Linear Regression: Estimation by Maximum Likelihood

  • \(Y_i = \beta_0 + \beta_1X_i + \epsilon_i\) with \(\epsilon_i \stackrel{iid}{\sim} N(0, \sigma^2)\). This means \(Y_i \stackrel{iid}{\sim} N(\beta_0 + \beta_1X_i, \sigma^2)\)
  • Given data \(\{(x_i, y_i)\}_{i=1}^n\), \[\small L(\beta_0, \beta_1, \sigma^2 \mid \{(x_i, y_i)\}_{i=1}^n) = \prod_{i=1}^nN(y_i \mid \beta_0 + \beta_1x_i, \sigma^2)\] \[\begin{align} \small \ell(\beta_0, \beta_1, \sigma^2 \mid \{(x_i, y_i)\}_{i=1}^n) \small &= \sum_{i=1}^n\log N(y_i \mid \beta_0 + \beta_1x_i, \sigma^2) \\ \end{align}\]
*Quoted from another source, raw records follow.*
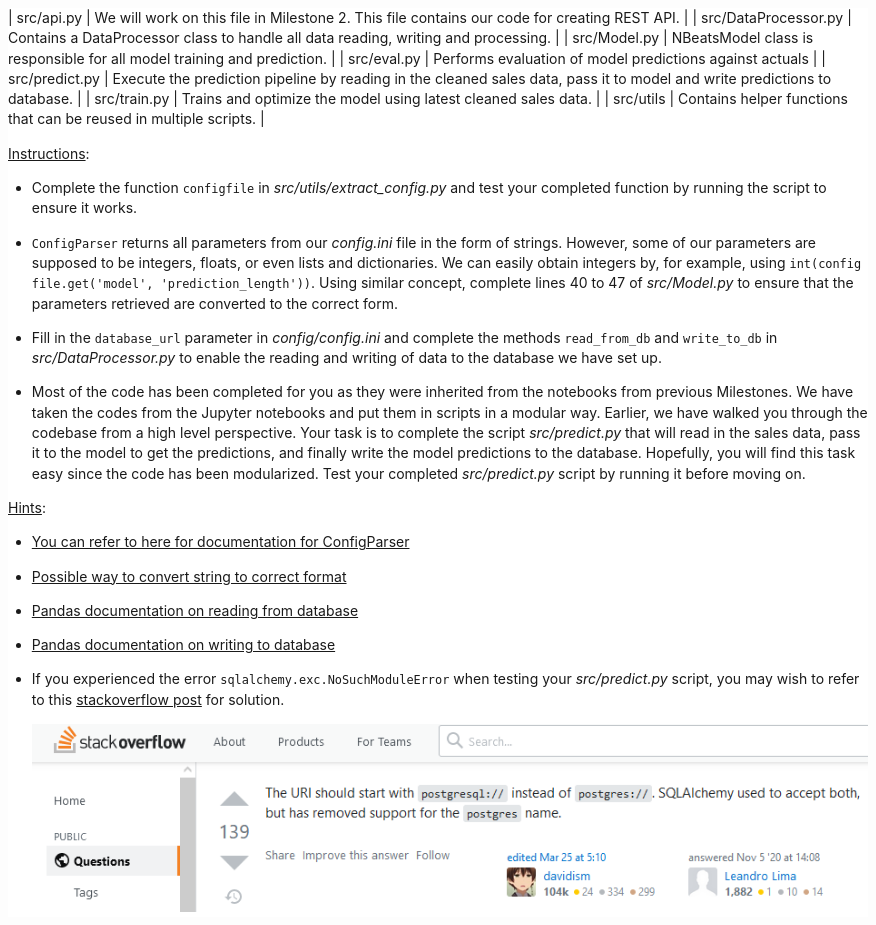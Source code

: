 | src/api.py           | We will work on this file in Milestone 2. This file contains our code for creating REST API.                                                                                                                                                                                                               |
| src/DataProcessor.py | Contains a DataProcessor class to handle all data reading, writing and processing.                                                                                                                                                                                                                         |
| src/Model.py         | NBeatsModel class is responsible for all model training and prediction.                                                                                                                                                                                                                                    |
| src/eval.py          | Performs evaluation of model predictions against actuals                                                                                                                                                                                                                                                   |
| src/predict.py       | Execute the prediction pipeline by reading in the cleaned sales data, pass it to model and write predictions to database.                                                                                                                                                                                  |
| src/train.py         | Trains and optimize the model using latest cleaned sales data.                                                                                                                                                                                                                                             |
| src/utils            | Contains helper functions that can be reused in multiple scripts.                                                                                                                                                                                                                                          |

<ins>Instructions</ins>:<br>
* Complete the function `configfile` in *src/utils/extract_config.py* and test your completed function by running the script to ensure it works.

* `ConfigParser` returns all parameters from our *config.ini* file in the form of strings. However, some of our parameters are supposed to be integers, floats, or even lists and dictionaries. We can easily obtain integers by, for example, using `int(configfile.get('model', 'prediction_length'))`. Using similar concept, complete lines 40 to 47 of *src/Model.py* to ensure that the parameters retrieved are converted to the correct form.

* Fill in the `database_url` parameter in *config/config.ini* and complete the methods `read_from_db` and `write_to_db` in *src/DataProcessor.py* to enable the reading and writing of data to the database we have set up.

* Most of the code has been completed for you as they were inherited from the notebooks from previous Milestones. We have taken the codes from the Jupyter notebooks and put them in scripts in a modular way. Earlier, we have walked you through the codebase from a high level perspective. Your task is to complete the script *src/predict.py* that will read in the sales data, pass it to the model to get the predictions, and finally write the model predictions to the database. Hopefully, you will find this task easy since the code has been modularized. Test your completed *src/predict.py* script by running it before moving on.

<ins>Hints</ins>:<br>
* [You can refer to here for documentation for ConfigParser](https://docs.python.org/3/library/configparser.html)

* [Possible way to convert string to correct format](https://www.kite.com/python/docs/ast.literal_eval)

* [Pandas documentation on reading from database](https://pandas.pydata.org/pandas-docs/stable/reference/api/pandas.read_sql.html)

* [Pandas documentation on writing to database](https://pandas.pydata.org/pandas-docs/stable/reference/api/pandas.DataFrame.to_sql.html)

* If you experienced the error `sqlalchemy.exc.NoSuchModuleError` when testing your *src/predict.py* script, you may wish to refer to this [stackoverflow post](https://stackoverflow.com/questions/62688256/sqlalchemy-exc-nosuchmoduleerror-cant-load-plugin-sqlalchemy-dialectspostgre) for solution.

    ![postgresql uri](img/postgresql_uri.png)
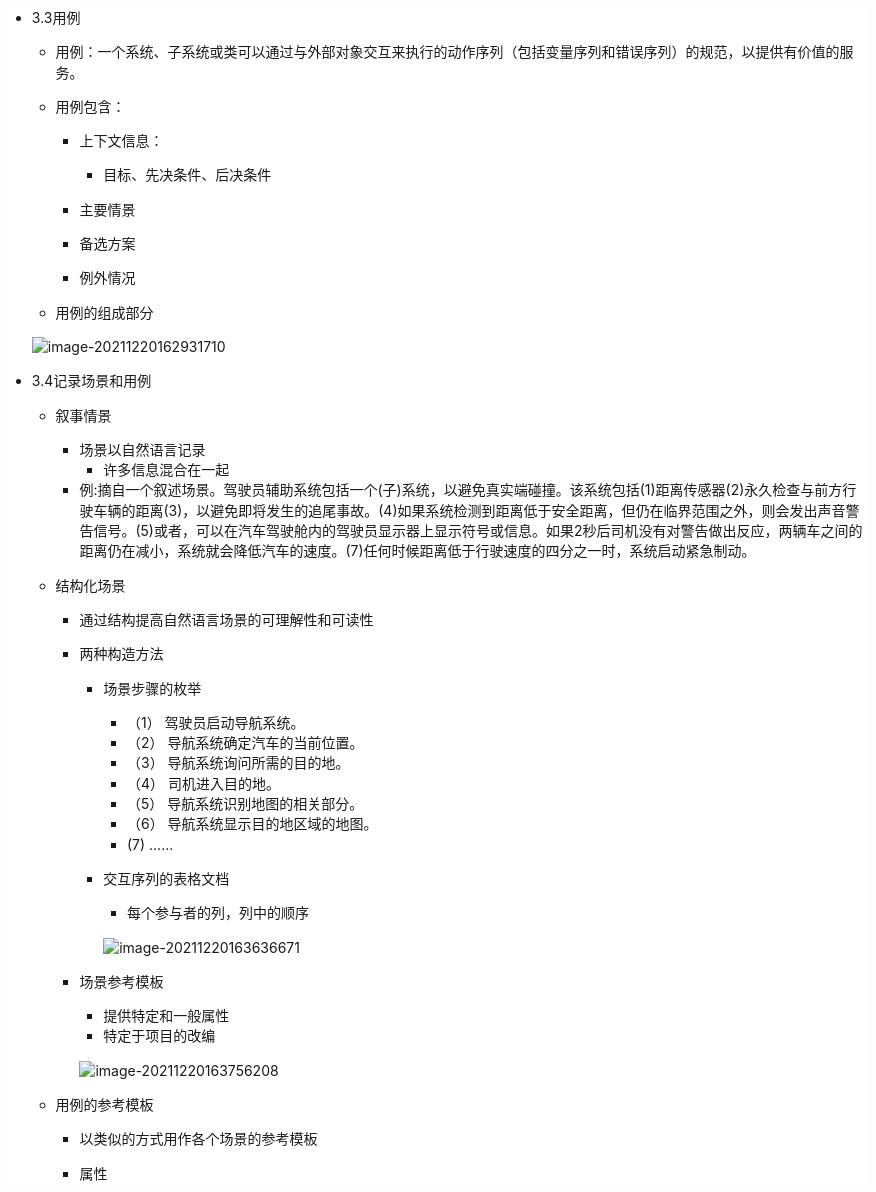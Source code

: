 + 3.3用例

  + 用例：一个系统、子系统或类可以通过与外部对象交互来执行的动作序列（包括变量序列和错误序列）的规范，以提供有价值的服务。
  + 用例包含：
    + 上下文信息：
      + 目标、先决条件、后决条件

    + 主要情景
    + 备选方案
    + 例外情况

  + 用例的组成部分

  ![image-20211220162931710](https://cdn.jsdelivr.net/gh/iyeee/imgs/picgo/image-20211220162931710.png)

+ 3.4记录场景和用例

  + 叙事情景

    + 场景以自然语言记录
      + 许多信息混合在一起
    + 例:摘自一个叙述场景。驾驶员辅助系统包括一个(子)系统，以避免真实端碰撞。该系统包括(1)距离传感器(2)永久检查与前方行驶车辆的距离(3)，以避免即将发生的追尾事故。(4)如果系统检测到距离低于安全距离，但仍在临界范围之外，则会发出声音警告信号。(5)或者，可以在汽车驾驶舱内的驾驶员显示器上显示符号或信息。如果2秒后司机没有对警告做出反应，两辆车之间的距离仍在减小，系统就会降低汽车的速度。(7)任何时候距离低于行驶速度的四分之一时，系统启动紧急制动。

  + 结构化场景

    + 通过结构提高自然语言场景的可理解性和可读性

    + 两种构造方法

      + 场景步骤的枚举

        + （1） 驾驶员启动导航系统。
        + （2） 导航系统确定汽车的当前位置。
        + （3） 导航系统询问所需的目的地。
        + （4） 司机进入目的地。
        + （5） 导航系统识别地图的相关部分。
        + （6） 导航系统显示目的地区域的地图。
        + (7) ......

      + 交互序列的表格文档

        + 每个参与者的列，列中的顺序

        ![image-20211220163636671](https://cdn.jsdelivr.net/gh/iyeee/imgs/picgo/image-20211220163636671.png)

    + 场景参考模板

      + 提供特定和一般属性
      + 特定于项目的改编

      ![image-20211220163756208](https://cdn.jsdelivr.net/gh/iyeee/imgs/picgo/image-20211220163756208.png)

  + 用例的参考模板

    + 以类似的方式用作各个场景的参考模板

    + 属性
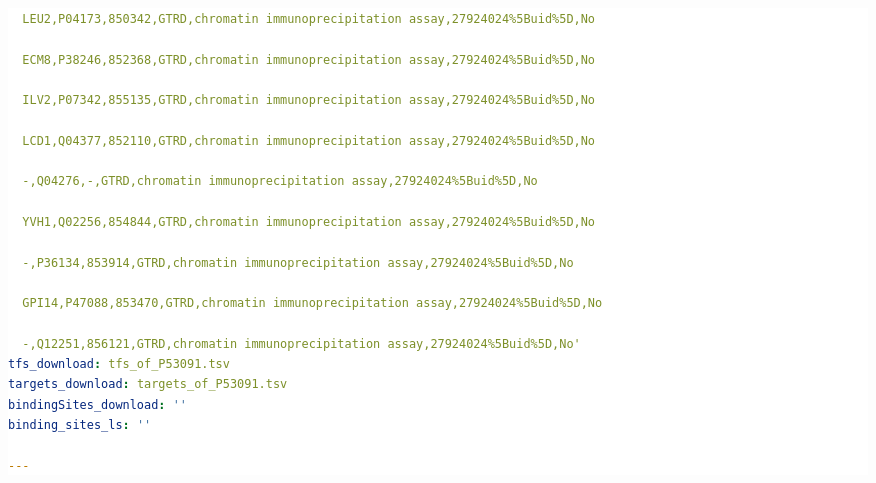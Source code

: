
 ```yaml
  LEU2,P04173,850342,GTRD,chromatin immunoprecipitation assay,27924024%5Buid%5D,No

  ECM8,P38246,852368,GTRD,chromatin immunoprecipitation assay,27924024%5Buid%5D,No

  ILV2,P07342,855135,GTRD,chromatin immunoprecipitation assay,27924024%5Buid%5D,No

  LCD1,Q04377,852110,GTRD,chromatin immunoprecipitation assay,27924024%5Buid%5D,No

  -,Q04276,-,GTRD,chromatin immunoprecipitation assay,27924024%5Buid%5D,No

  YVH1,Q02256,854844,GTRD,chromatin immunoprecipitation assay,27924024%5Buid%5D,No

  -,P36134,853914,GTRD,chromatin immunoprecipitation assay,27924024%5Buid%5D,No

  GPI14,P47088,853470,GTRD,chromatin immunoprecipitation assay,27924024%5Buid%5D,No

  -,Q12251,856121,GTRD,chromatin immunoprecipitation assay,27924024%5Buid%5D,No'
tfs_download: tfs_of_P53091.tsv
targets_download: targets_of_P53091.tsv
bindingSites_download: ''
binding_sites_ls: ''

---
```

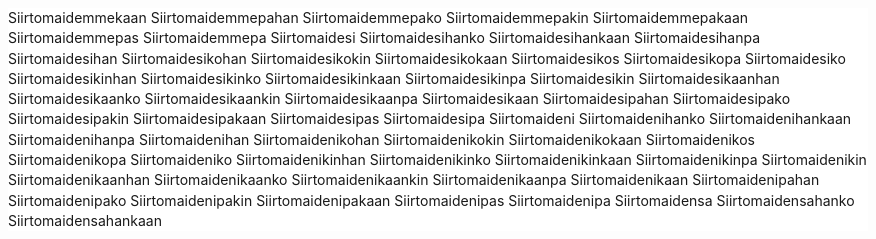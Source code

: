 Siirtomaidemmekaan
Siirtomaidemmepahan
Siirtomaidemmepako
Siirtomaidemmepakin
Siirtomaidemmepakaan
Siirtomaidemmepas
Siirtomaidemmepa
Siirtomaidesi
Siirtomaidesihanko
Siirtomaidesihankaan
Siirtomaidesihanpa
Siirtomaidesihan
Siirtomaidesikohan
Siirtomaidesikokin
Siirtomaidesikokaan
Siirtomaidesikos
Siirtomaidesikopa
Siirtomaidesiko
Siirtomaidesikinhan
Siirtomaidesikinko
Siirtomaidesikinkaan
Siirtomaidesikinpa
Siirtomaidesikin
Siirtomaidesikaanhan
Siirtomaidesikaanko
Siirtomaidesikaankin
Siirtomaidesikaanpa
Siirtomaidesikaan
Siirtomaidesipahan
Siirtomaidesipako
Siirtomaidesipakin
Siirtomaidesipakaan
Siirtomaidesipas
Siirtomaidesipa
Siirtomaideni
Siirtomaidenihanko
Siirtomaidenihankaan
Siirtomaidenihanpa
Siirtomaidenihan
Siirtomaidenikohan
Siirtomaidenikokin
Siirtomaidenikokaan
Siirtomaidenikos
Siirtomaidenikopa
Siirtomaideniko
Siirtomaidenikinhan
Siirtomaidenikinko
Siirtomaidenikinkaan
Siirtomaidenikinpa
Siirtomaidenikin
Siirtomaidenikaanhan
Siirtomaidenikaanko
Siirtomaidenikaankin
Siirtomaidenikaanpa
Siirtomaidenikaan
Siirtomaidenipahan
Siirtomaidenipako
Siirtomaidenipakin
Siirtomaidenipakaan
Siirtomaidenipas
Siirtomaidenipa
Siirtomaidensa
Siirtomaidensahanko
Siirtomaidensahankaan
\[\begin{align} \small \quad \quad \left.\frac{\partial \ell}{\partial\beta_0}\right\vert_{\tilde{\beta}_0, \tilde{\beta}_1, \tilde{\sigma}^2} & = 0\\ \small \quad \quad \left. \frac{\partial \ell}{\partial\beta_1}\right\vert_{\tilde{\beta}_0, \tilde{\beta}_1, \tilde{\sigma}^2} &= 0\\ \small \quad \quad \left. \frac{\partial \ell}{\partial\sigma^2}\right\vert_{\tilde{\beta}_0, \tilde{\beta}_1, \tilde{\sigma}^2} &= 0 \end{align}\]

Estimation by Maximum Likelihood

  • \(\color{red}{\tilde{\beta}_0 = \overline{y} - \tilde{\beta}_1\overline{x}} = b_0\)
  • \(\color{red}{\tilde{\beta}_1 = \frac{\sum_{i=1}^n(x_i - \overline{x})y_i}{\sum_{i=1}^n(x_i - \overline{x})^2}} = b_1\)
  • \(\color{red}{\tilde{\sigma}^2 = \frac{\sum_{i=1}^n(y_i - \tilde{\beta}_0 - \tilde{\beta}_1x_i)^2}{n}}\)
  • The MLE of \(\sigma^2\) is biased.
  • In general, MLE have better statistical properties than LSE.
  • MLE requires a full distributional assumption whereas LSE does not.